January 27, 2005
Digest: On the facts presented, a judge may make a monetary contribution to a non-profit legal services organization that regularly appears in court as counsel or may itself appear as a party; and such contribution need not be disclosed nor must the judge recuse himself/herself provided he/she can impartially preside in the pending matter.
Rules: 22 NYCRR 100.4(A)(1); 100.3(E); Opinions 95-131 (Vol. XIV); 98-40 (Vol. XVI).
A judge inquires if it is necessary to disclose a monetary contribution made to a non-profit legal services organization which litigates in court as counsel and may appear as a party in an action; and whether it matters that the organization appears regularly before the judge. Further, if it is necessary to disclose the contribution, must the judge who believes he/she can be fair, recuse himself/herself from the matter and, if so, for how long? Additionally, if disclosure and/or recusal is required should there be a de minimus rule as to the amount of the contribution and, if so how is that to be determined?
In prior opinions the Committee has held that, as a general rule, it is of no ethical consequence for a judge to make a monetary contribution to a non-profit organization such as the Legal Aid Society, even if the organization appears in the judge’s court. We have previously stated that “There is no appearance of impropriety in making such a contribution to the Legal Aid Society which is a private not-for-profit corporation. The mere making of such a charitable contribution does not in any way ‘cast reasonable doubt on the judge’s capacity to act impartially as a judge.’” 95-131 (Vol. XIV). Such contribution is ethically permissible even though attorneys from the organization may represent litigants before the judge. In a subsequent opinion, the Committee found it was permissible to contribute to a Police Benevolent Association even if police officers, represented by the Association regularly appear in the judge’s court as witnesses or representatives of the People in a prosecutorial capacity. 98-40 (Vol. XVI).

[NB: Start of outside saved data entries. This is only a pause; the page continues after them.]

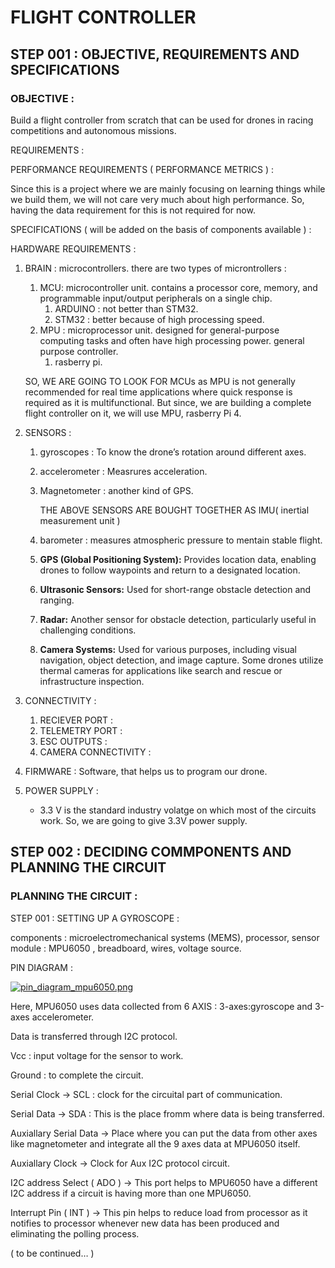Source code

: # FLIGHT CONTROLLER

## STEP 001 : OBJECTIVE, REQUIREMENTS AND SPECIFICATIONS

### OBJECTIVE :

Build a flight controller from scratch that can be used for drones in racing competitions and autonomous missions.

REQUIREMENTS  :

PERFORMANCE REQUIREMENTS ( PERFORMANCE METRICS ) :

Since this is a project where we are mainly focusing on learning things while we build them, we will not care very much about high performance. So, having the data requirement for this is not required for now.

SPECIFICATIONS ( will be added on the basis of components available ) :

HARDWARE REQUIREMENTS : 

1. BRAIN : microcontrollers. there are two types of microntrollers :
    1. MCU: microcontroller unit.  contains a processor core, memory, and programmable input/output peripherals on a single chip.
        1. ARDUINO : not better than STM32.
        2. STM32 : better because of high processing speed.
    2. MPU : microprocessor unit.  designed for general-purpose computing tasks and often have high processing power. general purpose controller.
        1. rasberry pi.
    
    SO, WE ARE GOING TO LOOK FOR MCUs as MPU is not generally recommended for real time applications where quick response is required as it is multifunctional. But since, we are building a complete flight controller on it, we will use MPU, rasberry Pi 4.
    
2. SENSORS : 
    1. gyroscopes : To know the drone’s rotation around different axes.
    2.  accelerometer : Measrures acceleration.
    3. Magnetometer : another kind of GPS.
        
        THE ABOVE SENSORS ARE BOUGHT TOGETHER AS IMU( inertial measurement unit )
        
    4. barometer : measures atmospheric pressure to mentain stable flight.
    5. **GPS (Global Positioning System):** Provides location data, enabling drones to follow waypoints and return to a designated location. 
    6. **Ultrasonic Sensors:** Used for short-range obstacle detection and ranging.
    7. **Radar:** Another sensor for obstacle detection, particularly useful in challenging conditions.
    8. **Camera Systems:** Used for various purposes, including visual navigation, object detection, and image capture. Some drones utilize thermal cameras for applications like search and rescue or infrastructure inspection.
3. CONNECTIVITY :
    1. RECIEVER PORT :
    2. TELEMETRY PORT :
    3. ESC OUTPUTS : 
    4. CAMERA CONNECTIVITY :
4. FIRMWARE : Software, that helps us to program our drone.
5. POWER SUPPLY :
    - 3.3 V is the standard industry volatge on which most of the circuits work. So, we are going to give 3.3V power supply.

## STEP 002 : DECIDING COMMPONENTS AND PLANNING THE CIRCUIT

### PLANNING THE CIRCUIT :
  STEP 001 : 
SETTING UP A GYROSCOPE : 

components : microelectromechanical systems (MEMS), processor, sensor module : MPU6050 , breadboard, wires, voltage source.

PIN DIAGRAM : 

[![pin_diagram_mpu6050.png](attachment:de70c617-09f5-4078-aac0-db606f2674d9:20241114235404375.png)](https://www.ariat-tech.com/upfile/images/a2/20241114235404375.png)

Here, MPU6050 uses data collected from 6 AXIS : 3-axes:gyroscope and 3-axes accelerometer.

Data is transferred through I2C protocol. 

Vcc : input voltage for the sensor to work.

Ground : to complete the circuit.


Serial Clock → SCL : clock for the circuital part of communication.

Serial Data → SDA : This is the place fromm where data is being transferred.

Auxiallary Serial Data → Place where you can put the data from other axes like magnetometer and integrate all the 9 axes data at MPU6050 itself.

Auxiallary Clock → Clock for Aux I2C protocol circuit.

I2C address Select ( ADO ) → This port helps to MPU6050 have a different I2C address if a circuit is having more than one MPU6050.

Interrupt Pin ( INT ) → This pin helps to reduce load from processor as it notifies to processor whenever new data has been produced and eliminating the polling process.

( to be continued… )
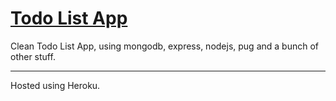 [Todo List App](https://todo.richardmiddleton.me)
======

Clean Todo List App, using mongodb, express, nodejs, pug and a bunch of other stuff.

---

Hosted using Heroku.
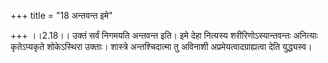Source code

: +++
title = "18 अन्तवन्त इमे"

+++
।।2.18।। उक्तं सर्वं निगमयति अन्तवन्त इति। इमे देहा नित्यस्य
शरीरिणोऽस्यान्तवन्तः अनित्याः कृतेऽप्यकृते शोकेऽस्थिरा उक्ताः। शास्त्रे
अन्तश्चिदात्मा तु अविनाशी अप्रमेयत्वादग्राह्यत्वा देति युद्ध्यस्व।  

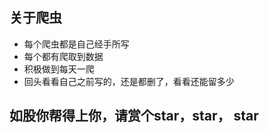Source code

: ## 关于爬虫
- 每个爬虫都是自己经手所写
- 每个都有爬取到数据
- 积极做到每天一爬
- 回头看看自己之前写的，还是都删了，看看还能留多少
## 如股你帮得上你，请赏个star，star， star
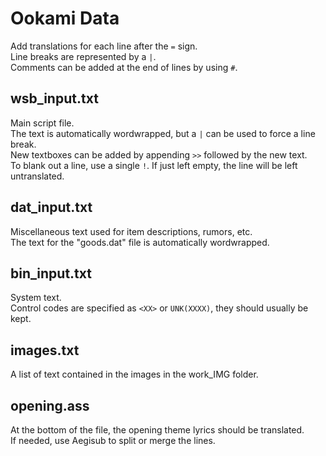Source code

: # Ookami Data
Add translations for each line after the `=` sign.  
Line breaks are represented by a `|`.  
Comments can be added at the end of lines by using `#`.  
## wsb_input.txt
Main script file.  
The text is automatically wordwrapped, but a `|` can be used to force a line break.  
New textboxes can be added by appending `>>` followed by the new text.  
To blank out a line, use a single `!`. If just left empty, the line will be left untranslated.  
## dat_input.txt
Miscellaneous text used for item descriptions, rumors, etc.  
The text for the "goods.dat" file is automatically wordwrapped.  
## bin_input.txt
System text.  
Control codes are specified as `<XX>` or `UNK(XXXX)`, they should usually be kept.  
## images.txt
A list of text contained in the images in the work_IMG folder.  
## opening.ass
At the bottom of the file, the opening theme lyrics should be translated.  
If needed, use Aegisub to split or merge the lines.  
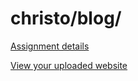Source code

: # christo/blog/

[Assignment details](/homework/blog)

[View your uploaded website](https://mpaulweeks.github.io/cfc2017/students/christo/blog/)
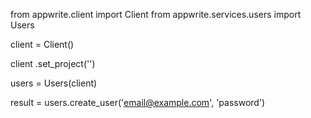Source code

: from appwrite.client import Client
from appwrite.services.users import Users

client = Client()

client
    .set_project('')

users = Users(client)

result = users.create_user('email@example.com', 'password')
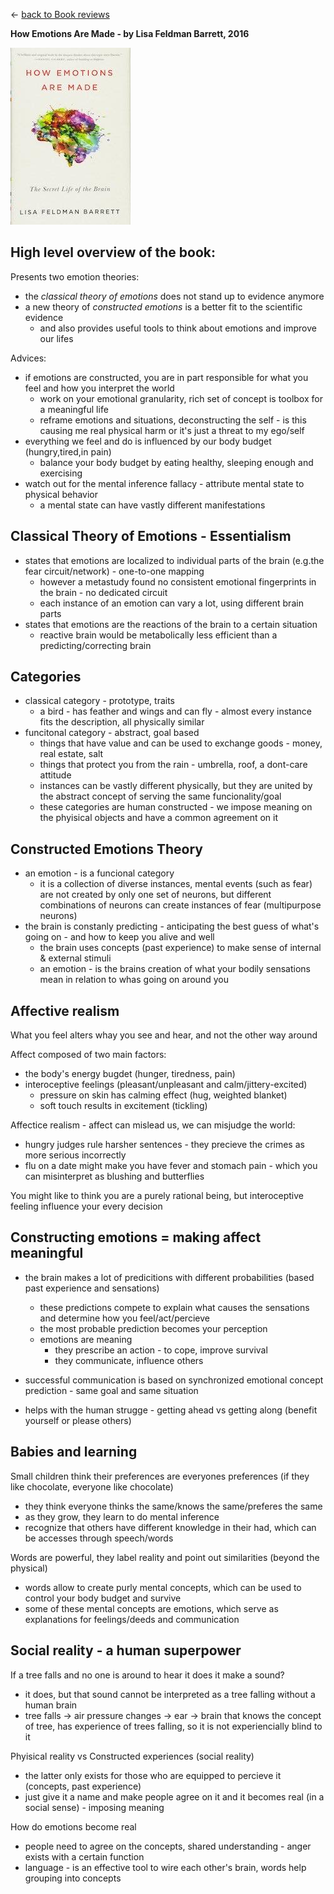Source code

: &leftarrow; [back to Book reviews](index.md)

**How Emotions Are Made - by Lisa Feldman Barrett, 2016**

![alt text](how_emotions_are_made.jpg "Cover")

## High level overview of the book:
Presents two emotion theories:
 - the *classical theory of emotions* does not stand up to evidence anymore
 - a new theory of *constructed emotions* is a better fit to the scientific evidence
    - and also provides useful tools to think about emotions and improve our lifes

Advices:
  - if emotions are constructed, you are in part responsible for what you feel and how you interpret the world
    - work on your emotional granularity, rich set of concept is toolbox for a meaningful life
    - reframe emotions and situations, deconstructing the self - is this causing me real physical harm or it's just a threat to my ego/self
  - everything we feel and do is influenced by our body budget (hungry,tired,in pain)
    - balance your body budget by eating healthy, sleeping enough and exercising
  - watch out for the mental inference fallacy - attribute mental state to physical behavior
    - a mental state can have vastly different manifestations

## Classical Theory of Emotions - Essentialism
  - states that emotions are localized to individual parts of the brain (e.g.the fear circuit/network) - one-to-one mapping
    - however a metastudy found no consistent emotional fingerprints in the brain - no dedicated circuit
    - each instance of an emotion can vary a lot, using different brain parts
  - states that emotions are the reactions of the brain to a certain situation
    - reactive brain would be metabolically less efficient than a predicting/correcting brain    
    
## Categories
  - classical category - prototype, traits
      - a bird - has feather and wings and can fly - almost every instance fits the description, all physically similar
  - funcitonal category - abstract, goal based
      - things that have value and can be used to exchange goods - money, real estate, salt
      - things that protect you from the rain - umbrella, roof, a dont-care attitude
      - instances can be vastly different physically, but they are united by the abstract concept of serving the same funcionality/goal
      - these categories are human constructed - we impose meaning on the phyisical objects and have a common agreement on it
      

## Constructed Emotions Theory
  - an emotion - is a funcional category
      - it is a collection of diverse instances, mental events (such as fear) are not created by only one set of neurons, but different combinations of neurons can create instances of fear (multipurpose neurons)
  - the brain is constanly predicting - anticipating the best guess of what's going on - and how to keep you alive and well
      - the brain uses concepts (past experience) to make sense of internal & external stimuli
      - an emotion - is the brains creation of what your bodily sensations mean in relation to whas going on around you
      
      
## Affective realism
What you feel alters whay you see and hear, and not the other way around

Affect composed of two main factors:
 - the body's energy bugdet (hunger, tiredness, pain)
 - interoceptive feelings (pleasant/unpleasant and calm/jittery-excited)
     - pressure on skin has calming effect (hug, weighted blanket)
     - soft touch results in excitement (tickling)
     
 Affectice realism - affect can mislead us, we can misjudge the world:
  - hungry judges rule harsher sentences - they precieve the crimes as more serious incorrectly 
  - flu on a date might make you have fever and stomach pain - which you can misinterpret as blushing and butterflies

You might like to think you are a purely rational being, but interoceptive feeling influence your every decision


## Constructing emotions = making affect meaningful
 - the brain makes a lot of predicitions with different probabilities (based past experience and sensations)
   - these predictions compete to explain what causes the sensations and determine how you feel/act/percieve
   - the most probable prediction becomes your perception
   - emotions are meaning 
     - they prescribe an action - to cope, improve survival
     - they communicate, influence others
 
 - successful communication is based on  synchronized emotional concept prediction - same goal and same situation
 - helps with the human strugge - getting ahead vs getting along (benefit yourself or please others)
 
## Babies and learning
Small children think their preferences are everyones preferences (if they like chocolate, everyone like chocolate)
 - they think everyone thinks the same/knows the same/preferes the same
 - as they grow, they learn to do mental inference
 - recognize that others have different knowledge in their had, which can be accesses through speech/words
      
Words are powerful, they label reality and point out similarities (beyond the physical) 
 - words allow to create purly mental concepts, which can be used to control your body budget and survive
 - some of these mental concepts are emotions, which serve as explanations for feelings/deeds and communication
      
## Social reality - a human superpower
If a tree falls and no one is around to hear it does it make a sound?
 - it does, but that sound cannot be interpreted as a tree falling without a human brain
 - tree falls -> air pressure changes -> ear -> brain that knows the concept of tree, has experience of trees falling, so it is not experiencially blind to it
 
Phyisical reality vs Constructed experiences (social reality)
 - the latter only exists for those who are equipped to percieve it (concepts, past experience)
 - just give it a name and make people agree on it and it becomes real (in a social sense) - imposing meaning

How do emotions become real
 - people need to agree on the concepts, shared understanding - anger exists with a certain function
 - language - is an effective tool to wire each other's brain, words help grouping into concepts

Since a contribution to an organization which litigates in court as counsel or potentially appears as a party to an action, would not automatically cast doubt on the judge’s capacity to impartially fulfill his/her judicial duties, such an act does not necessarily violate section 100.4(A)(1) of the Rules Governing Judicial Conduct. The provisions of this section regulate the extra-judicial activities of a judge to ensure there is no conflict with a judge’s judicial obligations. Section100.4 of the Rules provide in pertinent part that extra judicial activities shall be conducted so that they do not “(1) cast doubt on the judge’s capacity to act impartially as a judge; (2) detract from the dignity of judicial office; (3) interfere with the proper performance of judicial duties and are not incompatible with judicial office.” 22 NYCRR 100.4.
The Committee has not had before it the question of whether there should be a “de minimus” rule establishing a bright line amount for monetary contributions beyond which disclosure and/or recusal would be required. In the absence of such a rule, principles of common sense should prevail. Although the Committee has held that a judge’s capacity to act impartially is not impaired by the mere making of a monetary contribution to a non-profit organization, a particularly large contribution that is essential to sustain the operations of the particular agency is more likely to create a reasonable doubt as to the judge’s ability to act impartially. If a judge were to make such a large contribution it may create the appearance that he/she has a special interest in the functioning of the organization. This interest might cast a reasonable doubt as to the ability to fulfill one’s judicial duties, thus requiring disclosure. In contrast, where a judge’s contribution is relatively modest and not essential to the operation of an organization, there would be no need for disclosure, provided the judge believes that he or she can fairly and impartially fulfill all judicial duties.
Finally, we stress that this opinion is not intended to provide a general rule for contributions to any and all not-for-profit organizations, but, instead, is limited to the particular facts before us i.e., a contribution to a legal services organization.